• About this exercise:
Below are entries. Reproduce exactly the lines between the line holding "##### channel: [Channel](/docs/Classes/Channel.md)" and the line holding "#### :warning: from v0.4", inclusive, and only those.

• Saved data entries:

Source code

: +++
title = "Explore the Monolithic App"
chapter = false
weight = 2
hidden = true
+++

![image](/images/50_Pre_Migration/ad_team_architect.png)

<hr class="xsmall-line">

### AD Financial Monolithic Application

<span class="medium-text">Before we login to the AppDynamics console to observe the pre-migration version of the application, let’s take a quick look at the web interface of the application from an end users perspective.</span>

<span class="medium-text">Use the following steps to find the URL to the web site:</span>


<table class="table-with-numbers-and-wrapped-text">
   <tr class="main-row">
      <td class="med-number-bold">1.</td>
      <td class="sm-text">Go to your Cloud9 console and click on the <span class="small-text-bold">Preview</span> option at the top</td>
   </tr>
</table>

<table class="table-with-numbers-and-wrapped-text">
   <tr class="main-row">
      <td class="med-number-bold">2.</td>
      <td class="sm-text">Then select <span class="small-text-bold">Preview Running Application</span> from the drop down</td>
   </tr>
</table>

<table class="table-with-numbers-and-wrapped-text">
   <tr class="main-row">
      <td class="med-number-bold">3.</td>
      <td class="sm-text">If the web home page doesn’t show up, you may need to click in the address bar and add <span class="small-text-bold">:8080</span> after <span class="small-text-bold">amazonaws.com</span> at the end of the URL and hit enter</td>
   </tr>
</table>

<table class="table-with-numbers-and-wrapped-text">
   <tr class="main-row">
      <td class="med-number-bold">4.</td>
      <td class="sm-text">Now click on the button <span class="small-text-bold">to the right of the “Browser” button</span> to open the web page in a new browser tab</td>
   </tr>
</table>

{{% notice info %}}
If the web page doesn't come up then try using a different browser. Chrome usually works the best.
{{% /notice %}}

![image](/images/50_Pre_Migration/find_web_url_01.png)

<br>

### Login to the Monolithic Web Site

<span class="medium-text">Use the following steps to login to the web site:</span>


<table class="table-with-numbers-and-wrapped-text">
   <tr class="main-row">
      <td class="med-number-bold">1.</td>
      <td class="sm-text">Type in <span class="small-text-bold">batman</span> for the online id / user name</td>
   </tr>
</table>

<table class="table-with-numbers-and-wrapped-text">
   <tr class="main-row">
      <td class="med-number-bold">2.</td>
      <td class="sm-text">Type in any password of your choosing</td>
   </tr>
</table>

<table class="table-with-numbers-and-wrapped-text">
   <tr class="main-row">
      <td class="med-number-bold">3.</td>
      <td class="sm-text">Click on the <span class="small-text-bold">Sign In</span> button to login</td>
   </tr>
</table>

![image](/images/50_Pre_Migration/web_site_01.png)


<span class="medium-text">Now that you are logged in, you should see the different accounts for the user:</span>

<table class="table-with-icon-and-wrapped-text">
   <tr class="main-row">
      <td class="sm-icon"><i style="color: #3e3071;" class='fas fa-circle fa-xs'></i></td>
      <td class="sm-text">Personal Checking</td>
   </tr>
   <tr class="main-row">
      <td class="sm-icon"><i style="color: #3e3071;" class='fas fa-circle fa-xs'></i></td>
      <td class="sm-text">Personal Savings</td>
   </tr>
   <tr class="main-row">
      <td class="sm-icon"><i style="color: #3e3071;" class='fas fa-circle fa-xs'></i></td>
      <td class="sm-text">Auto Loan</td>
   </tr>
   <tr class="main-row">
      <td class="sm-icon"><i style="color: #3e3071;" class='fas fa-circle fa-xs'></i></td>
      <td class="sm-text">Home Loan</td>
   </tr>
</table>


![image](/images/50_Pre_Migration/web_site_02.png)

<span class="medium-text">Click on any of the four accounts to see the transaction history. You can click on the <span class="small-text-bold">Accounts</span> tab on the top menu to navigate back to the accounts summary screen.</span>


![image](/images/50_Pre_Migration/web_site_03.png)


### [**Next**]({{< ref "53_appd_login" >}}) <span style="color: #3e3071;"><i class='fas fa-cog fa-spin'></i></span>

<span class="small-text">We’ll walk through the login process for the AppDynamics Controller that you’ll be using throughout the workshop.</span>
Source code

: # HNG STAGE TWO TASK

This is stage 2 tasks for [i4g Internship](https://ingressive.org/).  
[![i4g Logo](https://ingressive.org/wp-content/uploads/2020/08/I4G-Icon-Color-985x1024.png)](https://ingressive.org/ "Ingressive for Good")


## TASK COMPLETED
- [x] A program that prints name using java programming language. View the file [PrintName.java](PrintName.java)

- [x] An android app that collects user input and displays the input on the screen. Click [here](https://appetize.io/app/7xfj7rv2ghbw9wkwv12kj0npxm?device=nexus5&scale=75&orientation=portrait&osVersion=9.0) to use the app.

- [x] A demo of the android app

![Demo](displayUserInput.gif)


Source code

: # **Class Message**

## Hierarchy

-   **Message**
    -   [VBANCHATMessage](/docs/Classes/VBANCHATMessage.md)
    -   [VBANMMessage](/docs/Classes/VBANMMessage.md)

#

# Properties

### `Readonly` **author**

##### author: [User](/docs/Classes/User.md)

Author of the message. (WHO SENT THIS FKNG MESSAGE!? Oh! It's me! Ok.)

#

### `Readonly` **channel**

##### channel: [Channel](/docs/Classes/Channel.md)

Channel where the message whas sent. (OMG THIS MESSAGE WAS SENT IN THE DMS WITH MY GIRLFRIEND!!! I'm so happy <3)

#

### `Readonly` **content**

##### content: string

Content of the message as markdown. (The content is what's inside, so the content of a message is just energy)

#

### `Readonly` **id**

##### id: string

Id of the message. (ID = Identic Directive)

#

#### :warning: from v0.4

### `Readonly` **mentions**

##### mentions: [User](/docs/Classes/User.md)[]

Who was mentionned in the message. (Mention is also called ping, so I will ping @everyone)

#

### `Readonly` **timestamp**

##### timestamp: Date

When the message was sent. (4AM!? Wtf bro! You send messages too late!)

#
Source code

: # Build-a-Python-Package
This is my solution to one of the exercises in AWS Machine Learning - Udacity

• The completed task:
##### channel: [Channel](/docs/Classes/Channel.md)

Channel where the message whas sent. (OMG THIS MESSAGE WAS SENT IN THE DMS WITH MY GIRLFRIEND!!! I'm so happy <3)

#

### `Readonly` **content**

##### content: string

Content of the message as markdown. (The content is what's inside, so the content of a message is just energy)

#

### `Readonly` **id**

##### id: string

Id of the message. (ID = Identic Directive)

#

#### :warning: from v0.4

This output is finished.